Губернатор: «Вас привели в Мацмай с Кунашира, вы совершали прогулки. Следовательно, для вас не было секретом, что остров покрыт высокими горами, а в горах далеко не уйдешь. По берегам же сплошь людные селения. Поступок ваш не походит ли на безрассудство? Или на ребячество?»
Головнин: «Пусть так. Однако ж мы шли неделю, никто нас не заметил. Поступок наш был отчаянный, он может казаться ребяческим или безрассудным. Вам, японцам, может казаться. Мы так не думаем. Наше положение нас извиняло: возвратиться в Россию или умереть в лесах, в море».
Губернатор: «Но зачем же ходить столь далеко? Вы и здесь могли лишить себя жизни».
Головнин: «Здесь была бы верная смерть да притом от собственных рук. А так мы могли бы с помощью божьей достичь отечества».
Губернатор: «Ну хорошо. В России что вы сказали бы о японцах?»
Головнин: «Все, что видели и слышали. Не прибавляя и не убавляя».
Губернатор: «А Мур? Вы вернулись бы без него. Что сказал бы ваш государь? Похвалил бы вас за то, что оставили товарища?»
Головнин: «Правда, если б Мур был болен и не мог нам сопутствовать, тогда поступок наш можно было назвать бесчеловечным. Но он добровольно пожелал остаться в Японии».
Губернатор: «Знали ли вы, что, если б вам удалось уйти, я и многие другие чиновники лишились бы жизни?»
Головнин: «Караульные, как в Европе, должны были б пострадать. Но мы не думали, что ваши законы столь жестоки».
Губернатор: «Есть ли в Европе закон, разрешающий бегство?»
Головнин: «Писаного закона нет, но, не дав честного слова, уходить позволительно».
Губернатор: «Если бы вы были японцами и ушли из-под караула, последствия для вас были б дурные. Но вы, иностранцы, не знаете наших законов. И ушли вы без намерения сделать вред японцам. Цель ваша была единственно достигнуть своего отечества. Отечество всякий человек должен любить более всего на свете. И потому я доброго мнения о вас не переменил. Впрочем, не знаю, как поступок ваш расценит правительство. Но обещаю стараться в вашу пользу. Так точно, как и прежде».
Старался ли? Это, вероятно, знают японские архивисты.
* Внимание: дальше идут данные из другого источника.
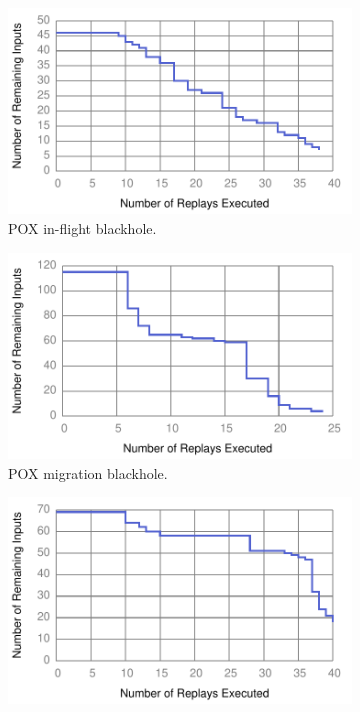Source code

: \begin{figure}[!htb]
\begin{subfigure}{0.32\textwidth}
    \includegraphics[width=\textwidth]{../graphs/runtime/pox_blackhole.pdf}
    \caption[]{\label{fig:pox_discovery} POX in-flight blackhole. }
\end{subfigure}\hfill
\begin{subfigure}{0.32\textwidth}
    \includegraphics[width=\textwidth]{../graphs/runtime/pox_migration_blackhole.pdf}
    \caption[]{\label{fig:pox_migration} POX migration blackhole. }
\end{subfigure}\hfill
\begin{subfigure}{0.32\textwidth}
    \includegraphics[width=\textwidth]{../graphs/runtime/nox_loop.pdf}

\end{subfigure}
\end{figure}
Все же можно предположить, что губернатор не лгал. Головнин отмечает: он не боялся говорить правду высшему правительству. К тому же правитель Мацмая не принадлежал к рьяным поборникам «закрытых дверей». Политика эта вызывала у него саркастическую улыбку: «Солнце, луна и звезды, творение рук божьих, в течении своем непостоянны и подвержены переменам, а японцы хотят, чтобы их законы, составленные слабыми смертными, были вечны и непременны; такое желание есть желание смешное, безрассудное».